I'm planning on it as well!


----------



## redfish (Jul 13, 2005)

It's too close for me to miss,besides I haven't seen some of my pals since the Classic. The Easton venue in Newberry should be a great improvement over the Race Track...supposedly it doesn't hold standing water.:set1_applaud:


----------



## 44yds&in (Jan 8, 2009)

I will try to come play. Last year FL was my first Pro Am and I can't wait to shoot at the new facility.


----------



## bulldogg1119 (May 6, 2009)

APAnTN said:


> Ill be there with a truck load of stabilizers:thumbs_up


 cant wait to see you there man!!! i love your stabalizer and can't wait to talk to you in person about it. i am sory to say however that i will not be using your stabalizer in competition in competition for it is only 12" and i don't have the money to buy another one. thanks again for a great product!!!! 
:thumbs_up


----------



## APAnTN (Mar 17, 2007)

bulldogg1119 said:


> cant wait to see you there man!!! i love your stabalizer and can't wait to talk to you in person about it. i am sory to say however that i will not be using your stabalizer in competition in competition for it is only 12" and i don't have the money to buy another one. thanks again for a great product!!!!
> :thumbs_up


What length stab are you wanting for your class? I think i can hook you up with just a shaft and then you can use your weights.

Mark


----------



## FLDartonGuy (Jul 23, 2008)

Me and the boy will be there for sure.


----------



## Little Man (Jan 24, 2005)

*I will be there.*

I hope that i can make it,too close not to.


----------



## j.irvin (Sep 21, 2009)

Oh yeah, I'll be there. I'm planning to shoot a much higher score this year.


----------



## Spoon13 (Feb 20, 2007)

Me and about 15 of the guys in my club are gonna be there. Planning on making all of them this year. 
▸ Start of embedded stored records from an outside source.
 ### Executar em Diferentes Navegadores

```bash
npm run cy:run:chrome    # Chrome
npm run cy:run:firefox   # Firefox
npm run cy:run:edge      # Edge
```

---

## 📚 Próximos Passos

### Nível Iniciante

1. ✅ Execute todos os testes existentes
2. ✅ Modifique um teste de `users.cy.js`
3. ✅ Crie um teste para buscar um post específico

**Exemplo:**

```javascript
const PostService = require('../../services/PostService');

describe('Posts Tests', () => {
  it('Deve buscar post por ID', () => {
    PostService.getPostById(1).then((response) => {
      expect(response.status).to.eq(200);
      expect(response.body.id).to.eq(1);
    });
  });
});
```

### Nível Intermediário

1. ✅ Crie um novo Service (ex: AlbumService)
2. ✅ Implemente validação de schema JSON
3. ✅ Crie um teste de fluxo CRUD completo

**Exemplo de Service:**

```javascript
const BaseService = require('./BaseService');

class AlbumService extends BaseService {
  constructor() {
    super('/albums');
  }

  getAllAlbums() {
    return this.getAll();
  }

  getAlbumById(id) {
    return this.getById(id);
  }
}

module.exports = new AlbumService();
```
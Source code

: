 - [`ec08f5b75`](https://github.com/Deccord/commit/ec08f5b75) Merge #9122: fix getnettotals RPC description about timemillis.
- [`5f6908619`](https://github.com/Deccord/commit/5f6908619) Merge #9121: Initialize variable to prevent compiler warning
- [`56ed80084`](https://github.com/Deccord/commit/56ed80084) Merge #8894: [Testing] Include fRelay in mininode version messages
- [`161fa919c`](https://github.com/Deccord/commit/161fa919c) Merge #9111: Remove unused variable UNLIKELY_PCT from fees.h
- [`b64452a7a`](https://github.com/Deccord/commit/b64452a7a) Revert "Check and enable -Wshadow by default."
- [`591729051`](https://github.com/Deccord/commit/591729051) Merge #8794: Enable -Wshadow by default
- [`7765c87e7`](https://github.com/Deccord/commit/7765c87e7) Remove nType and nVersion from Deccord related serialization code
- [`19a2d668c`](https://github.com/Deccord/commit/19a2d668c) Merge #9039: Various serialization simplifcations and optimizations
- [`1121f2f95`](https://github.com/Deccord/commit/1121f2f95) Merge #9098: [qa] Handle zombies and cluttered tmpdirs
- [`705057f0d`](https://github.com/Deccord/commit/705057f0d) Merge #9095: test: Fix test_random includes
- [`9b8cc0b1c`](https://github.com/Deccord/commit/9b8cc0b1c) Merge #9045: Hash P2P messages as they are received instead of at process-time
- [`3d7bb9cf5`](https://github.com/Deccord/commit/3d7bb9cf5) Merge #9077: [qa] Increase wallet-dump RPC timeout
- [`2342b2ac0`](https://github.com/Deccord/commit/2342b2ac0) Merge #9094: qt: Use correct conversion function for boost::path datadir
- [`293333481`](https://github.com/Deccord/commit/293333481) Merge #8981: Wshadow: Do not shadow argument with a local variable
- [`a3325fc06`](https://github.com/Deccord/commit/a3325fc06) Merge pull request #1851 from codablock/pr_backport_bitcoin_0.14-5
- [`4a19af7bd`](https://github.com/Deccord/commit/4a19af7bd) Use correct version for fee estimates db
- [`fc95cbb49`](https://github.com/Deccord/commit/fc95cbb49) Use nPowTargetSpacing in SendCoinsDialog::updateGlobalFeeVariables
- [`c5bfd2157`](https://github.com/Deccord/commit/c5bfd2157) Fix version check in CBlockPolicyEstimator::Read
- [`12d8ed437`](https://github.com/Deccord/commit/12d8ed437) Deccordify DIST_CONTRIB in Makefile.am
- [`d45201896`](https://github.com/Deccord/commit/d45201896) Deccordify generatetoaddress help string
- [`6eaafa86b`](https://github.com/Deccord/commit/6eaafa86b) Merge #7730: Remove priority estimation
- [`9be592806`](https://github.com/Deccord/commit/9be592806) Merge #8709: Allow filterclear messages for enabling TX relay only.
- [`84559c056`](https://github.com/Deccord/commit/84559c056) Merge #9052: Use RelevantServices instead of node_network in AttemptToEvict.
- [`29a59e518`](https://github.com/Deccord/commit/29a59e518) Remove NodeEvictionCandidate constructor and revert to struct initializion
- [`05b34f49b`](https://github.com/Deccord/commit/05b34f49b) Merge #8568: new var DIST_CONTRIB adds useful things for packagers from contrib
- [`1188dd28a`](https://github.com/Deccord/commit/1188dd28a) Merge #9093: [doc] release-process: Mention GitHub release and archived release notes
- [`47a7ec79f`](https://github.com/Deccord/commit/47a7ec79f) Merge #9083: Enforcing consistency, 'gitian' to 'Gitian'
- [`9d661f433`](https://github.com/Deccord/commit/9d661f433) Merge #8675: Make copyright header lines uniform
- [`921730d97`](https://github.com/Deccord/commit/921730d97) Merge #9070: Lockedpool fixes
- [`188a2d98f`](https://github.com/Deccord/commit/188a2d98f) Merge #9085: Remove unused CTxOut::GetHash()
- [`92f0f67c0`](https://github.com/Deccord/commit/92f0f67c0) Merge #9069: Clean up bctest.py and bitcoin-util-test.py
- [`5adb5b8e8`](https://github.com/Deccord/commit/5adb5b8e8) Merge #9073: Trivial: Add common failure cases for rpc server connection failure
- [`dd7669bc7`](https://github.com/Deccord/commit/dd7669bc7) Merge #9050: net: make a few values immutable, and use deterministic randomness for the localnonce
The Reese Cup Gang in full effect!!!


----------



## WCH (Aug 1, 2006)

I am planning on it, but who knows how that will go.


----------



## absolutecool (Mar 26, 2006)

I can't wait!!!


----------



## bigcountry24 (May 11, 2007)

See you there


----------



## dwm323 (Aug 31, 2008)

*Florida*

I should be there


----------



## Wesley (Apr 11, 2004)

I should be there to


----------



## conquest (Mar 3, 2003)

I should be there also.


----------



## NCSUarcher (Feb 14, 2005)

Spoon13 said:


> Me and about 15 of the guys in my club are gonna be there. Planning on making all of them this year.
> 
> The Reese Cup Gang in full effect!!!


You know that's right we roll deep and heavy!! Can't wait!!!!!


----------



## 20ftup (Mar 19, 2007)

see yall there


----------



## toxophilytony (Nov 9, 2009)

Really looking forward to it - myself and Lucy are going to jump on a plane from England for the weekend. Should be a blast as per normal and hope that Billy gets the Smack Down going again.


----------



## KC73 (Feb 21, 2008)

It's going to be a *GOOD TIME!!! *High Expectation's for 2010 for the Montgomery County Boys from Biscoe, North Carolina:mg:


----------



## Bubba Dean (Jun 2, 2005)

Buzz and I will be there unless Mr T calls us and says not to show up.


----------



## J Whittington (Nov 13, 2009)

Gert and I will be there!


----------



## xringbob (Oct 30, 2008)

This will be my first ASA shoot


----------



## Arkarcher (Jan 20, 2005)

I'll be there....


----------



## Duece Weaver (Jun 29, 2004)

*Florida ASA*

I can't wait to see this new facility and knock the dust off. See yall there!!


----------



## smokin'dually (Feb 27, 2004)

i'll be there


----------



## bhtr3d (Feb 13, 2004)

The wooded areas are where the ranges will be located. 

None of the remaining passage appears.